VBT – Meditation 41.1
The Infiniteness
Ouspensky dedicates one book to George Gurdjieff as “the man who disturbed my sleep.” Such people ARE disturbers. Persons like Gurdjieff or Buddha or Jesus, they are disturbers. That is why we take revenge upon them. Whosoever disturbs our sleep, we will crucify him. He doesn’t look good to us. We may have been dreaming beautiful dreams and he comes and disturbs our sleep.
We want to kill him. The dream was so beautiful.
The dream may be beautiful and I may not be beautiful, but one thing is certain: it is a dream, and futile, useless! And if it is beautiful, then it is more dangerous because it can attract you more, it can become a drug.
We have been using music as a drug, dancing as a drug. And if you want to use music and dancing as drugs, then they will become not only drugs for your sleep, they will become drugs for sexuality also. So remember this point: sexuality and sleep go together. The more sleepy the person, the more sexual; the more awake, the less sexual. Sex is basically rooted in sleep. When you awake you will be more loving, the whole energy of sex will have been transformed to love.

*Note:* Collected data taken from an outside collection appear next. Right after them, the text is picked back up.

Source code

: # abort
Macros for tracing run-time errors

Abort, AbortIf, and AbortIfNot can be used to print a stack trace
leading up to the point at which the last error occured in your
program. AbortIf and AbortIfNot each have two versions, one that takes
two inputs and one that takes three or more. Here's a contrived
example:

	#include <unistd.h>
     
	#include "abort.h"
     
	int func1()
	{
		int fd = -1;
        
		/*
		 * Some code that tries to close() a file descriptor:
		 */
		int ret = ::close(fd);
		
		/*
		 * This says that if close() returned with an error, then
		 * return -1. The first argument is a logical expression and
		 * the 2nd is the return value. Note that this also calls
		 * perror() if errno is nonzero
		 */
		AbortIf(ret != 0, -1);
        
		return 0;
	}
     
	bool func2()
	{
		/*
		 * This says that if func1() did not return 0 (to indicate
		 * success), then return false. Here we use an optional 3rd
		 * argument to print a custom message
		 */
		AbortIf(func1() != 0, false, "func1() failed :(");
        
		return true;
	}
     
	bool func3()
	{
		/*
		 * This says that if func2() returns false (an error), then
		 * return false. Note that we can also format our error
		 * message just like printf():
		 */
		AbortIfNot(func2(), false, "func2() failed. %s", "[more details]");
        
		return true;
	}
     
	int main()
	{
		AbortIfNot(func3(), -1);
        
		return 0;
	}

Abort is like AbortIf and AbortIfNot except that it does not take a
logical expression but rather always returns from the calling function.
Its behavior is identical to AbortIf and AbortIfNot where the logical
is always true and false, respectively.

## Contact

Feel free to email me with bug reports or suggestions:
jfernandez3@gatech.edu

This sutra says: WHILE LISTENING TO STRINGED INSTRUMENTS, HEAR THEIR COMPOSITE CENTRAL SOUND – their complete central sound – THUS OMNIPRESENCE. And then you will know what is to be known, or what is worth knowing. You will become omnipresent With the music, finding the composite central core, you will become awake, and with that awakening you will be everywhere.
Right now, you are somewhere – a point which we call the ego. If you can become awake, this point will disappear. You will not be anywhere then, you will be EVERYWHERE – as if you have become the all. You will have become the ocean, you will have become infinite.
The finiteness is with the mind.
The infiniteness enters with meditation.
Your being is a mystery. The more you know, the less you know it. The deeper you go, the more you see the infiniteness. The depth is such that you cannot touch the bottom of it – never. People who think they know themselves are very superficial. People of depth always become aware of something unknown. And it is beautiful because the unknown is always alive, and the unknown is always infinite. The unknown is eternal.
Socrates said, “Know thyself.” He means try to know thyself – not that you will be able to know. And after Socrates, a Roman – Marcus Aurelius – said, “Be thyself.” He is better than Socrates. “Know thyself” is impossible, but “be thyself” is possible. There is no need to know, just be. Knowledge is irrelevant; being is enough. Just be yourself.
So don’t try to find a definition of your being. It is impossible. Live it, you can; know it, you cannot. Why be bothered about knowing? Isn’t being enough?